Catwoman #28 // Review
Selina Kyle’s return to Gotham City has upset more than a few people in the criminal underworld. She’s not the type of person who plays well with others. Issues with others collide in a conflict that reaches a boiling point in Catwoman #28. Writer Ram V brings together various elements that have been lingering around the edges of the narrative in an issue rendered for the page by Fernando Blanco. It might be kind of fun to watch Catwoman in action taking control of her end of the city, but this particular, little climax feels a bit flat despite some promising elements.

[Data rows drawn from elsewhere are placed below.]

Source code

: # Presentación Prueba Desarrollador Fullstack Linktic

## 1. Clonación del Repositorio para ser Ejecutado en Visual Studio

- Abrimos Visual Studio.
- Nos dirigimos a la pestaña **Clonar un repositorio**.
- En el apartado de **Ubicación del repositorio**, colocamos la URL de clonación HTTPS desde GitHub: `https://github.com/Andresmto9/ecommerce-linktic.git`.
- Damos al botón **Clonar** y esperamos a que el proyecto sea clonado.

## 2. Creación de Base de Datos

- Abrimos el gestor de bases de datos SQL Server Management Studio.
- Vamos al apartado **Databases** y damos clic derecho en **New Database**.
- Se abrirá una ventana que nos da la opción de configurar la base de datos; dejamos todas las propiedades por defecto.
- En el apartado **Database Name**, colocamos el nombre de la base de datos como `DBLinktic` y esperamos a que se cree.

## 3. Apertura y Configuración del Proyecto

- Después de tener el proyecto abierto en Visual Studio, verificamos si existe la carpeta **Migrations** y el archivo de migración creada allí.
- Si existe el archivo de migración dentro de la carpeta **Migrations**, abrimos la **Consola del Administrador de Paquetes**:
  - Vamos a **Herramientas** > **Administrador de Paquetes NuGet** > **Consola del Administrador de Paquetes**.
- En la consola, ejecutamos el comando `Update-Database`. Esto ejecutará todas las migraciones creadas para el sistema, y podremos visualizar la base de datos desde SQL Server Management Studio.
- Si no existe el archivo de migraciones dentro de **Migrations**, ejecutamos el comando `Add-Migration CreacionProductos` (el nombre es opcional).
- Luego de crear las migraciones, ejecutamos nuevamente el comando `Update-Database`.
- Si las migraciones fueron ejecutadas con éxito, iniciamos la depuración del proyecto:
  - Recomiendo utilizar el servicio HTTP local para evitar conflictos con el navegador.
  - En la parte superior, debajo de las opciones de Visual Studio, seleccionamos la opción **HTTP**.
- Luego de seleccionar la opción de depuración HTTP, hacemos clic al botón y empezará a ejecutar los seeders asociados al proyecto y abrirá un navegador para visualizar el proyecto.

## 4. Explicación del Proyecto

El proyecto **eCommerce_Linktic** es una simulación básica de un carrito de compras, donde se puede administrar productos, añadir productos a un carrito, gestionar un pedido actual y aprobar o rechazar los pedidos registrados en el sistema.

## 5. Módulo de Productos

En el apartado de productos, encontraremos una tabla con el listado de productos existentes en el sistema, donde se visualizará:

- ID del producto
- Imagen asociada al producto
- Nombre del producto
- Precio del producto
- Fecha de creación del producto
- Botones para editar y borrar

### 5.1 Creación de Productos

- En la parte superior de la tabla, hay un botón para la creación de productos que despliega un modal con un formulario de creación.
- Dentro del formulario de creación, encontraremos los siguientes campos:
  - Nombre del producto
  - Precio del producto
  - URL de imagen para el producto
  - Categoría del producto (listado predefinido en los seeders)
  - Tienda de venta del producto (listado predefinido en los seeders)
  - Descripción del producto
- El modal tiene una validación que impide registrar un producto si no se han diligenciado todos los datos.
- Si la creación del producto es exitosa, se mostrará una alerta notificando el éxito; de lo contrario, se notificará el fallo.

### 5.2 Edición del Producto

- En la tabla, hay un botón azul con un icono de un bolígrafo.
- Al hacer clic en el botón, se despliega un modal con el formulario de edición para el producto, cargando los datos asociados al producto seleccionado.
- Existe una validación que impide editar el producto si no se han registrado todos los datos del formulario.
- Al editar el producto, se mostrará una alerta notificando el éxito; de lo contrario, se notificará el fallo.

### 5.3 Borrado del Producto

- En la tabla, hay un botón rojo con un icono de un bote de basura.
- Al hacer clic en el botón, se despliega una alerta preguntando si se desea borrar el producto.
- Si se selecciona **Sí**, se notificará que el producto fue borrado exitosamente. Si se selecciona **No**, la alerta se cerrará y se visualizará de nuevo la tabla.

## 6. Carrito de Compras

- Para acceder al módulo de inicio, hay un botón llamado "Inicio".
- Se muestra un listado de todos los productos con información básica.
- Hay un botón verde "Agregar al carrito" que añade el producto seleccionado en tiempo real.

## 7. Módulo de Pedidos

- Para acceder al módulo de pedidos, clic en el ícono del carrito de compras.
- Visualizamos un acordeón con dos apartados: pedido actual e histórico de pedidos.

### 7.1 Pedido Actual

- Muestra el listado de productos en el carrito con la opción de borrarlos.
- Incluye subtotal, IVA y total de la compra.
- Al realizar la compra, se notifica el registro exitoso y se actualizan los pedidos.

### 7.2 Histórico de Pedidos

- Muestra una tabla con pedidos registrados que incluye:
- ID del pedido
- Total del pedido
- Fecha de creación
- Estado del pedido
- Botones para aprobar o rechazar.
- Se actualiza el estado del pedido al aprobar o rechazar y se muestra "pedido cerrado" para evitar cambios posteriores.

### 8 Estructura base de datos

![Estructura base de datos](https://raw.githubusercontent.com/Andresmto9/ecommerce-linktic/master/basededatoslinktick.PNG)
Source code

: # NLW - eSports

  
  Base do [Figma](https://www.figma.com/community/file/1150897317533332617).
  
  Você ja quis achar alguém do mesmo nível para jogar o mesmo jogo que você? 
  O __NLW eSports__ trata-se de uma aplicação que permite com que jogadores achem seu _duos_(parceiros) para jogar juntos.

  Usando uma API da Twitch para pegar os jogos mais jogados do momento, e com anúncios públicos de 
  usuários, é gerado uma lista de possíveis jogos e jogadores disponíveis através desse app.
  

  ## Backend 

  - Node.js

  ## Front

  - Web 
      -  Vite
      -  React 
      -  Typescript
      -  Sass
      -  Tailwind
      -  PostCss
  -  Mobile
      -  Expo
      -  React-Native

The Khadym Mob is going into assault mode. They’re going to break into Catwoman’s nest and clean out the Alleytown Strays that she’s been leading. Catwoman is ready for them. She’s been putting things in motion for quite some time. She has been mentoring urchins living in the margins of the second-largest city in the US, but there are others who need to learn a little something from her...the hard way. She may be in charge, but there is at least one persistent mystery lurking around the corners threatening to embrace her.
Blanco is juggling a lot of different elements in the issue. Not all of them are all that interesting. The police, for instance: they’re fabulously dull. Politics at GCPD aren’t terribly engaging. The 2-3 pages spent on them could have been better spent hanging out with the main character in the central conflict. Selina’s really cool. Ram V has a really firm grasp of that coolness. There’s a lot going on with her. It seems strange to pry the panels out of her claws for three whole pages and place them in the custody of the police. The rest of the story is far from original, but Catwoman is an appealing enough character to keep it fun.
Blanco’s best work in this chapter reaches the page from a great distance. Close-ups for dramatic effect or even casual conversation feel remarkably weak. The action moves with a respectable percussion, but Blanco’s genius here is in the wide shot. A gorgeous establishing shot of the fabulous squalor of Gotham City’s Alleytown slum opens the issue. There are some beautiful moments of stillness on the docs with Catwoman the even her ugliest costume can’t ruin. There’s a beautiful moment near the issue’s end between Selina and her incoming nemesis that is deliciously moody. There’s a distant fire in shipping crates in the night. She’s in a casual. A scruffy-looking figure out of some godawful early ‘90s Timothy Bradstreet drawing approaches. There’s a sudden embrace. And a threat. It’s one of the better moments in the issue, and Blanco delivers it to the page quite well.
Ram V’s style and form have faltered a bit as his run on the series has continued. Bits of the story may seem remarkably silly. He’s got a firm hold on Selina’s style and strength. If he can continue to keep his distance from all the weird periphery that he’s been engaging in and embrace some of the oppressively inky visual poetry of the artist he’s working with. In that case, this series could really take off. For now, though, it feels a bit muddled.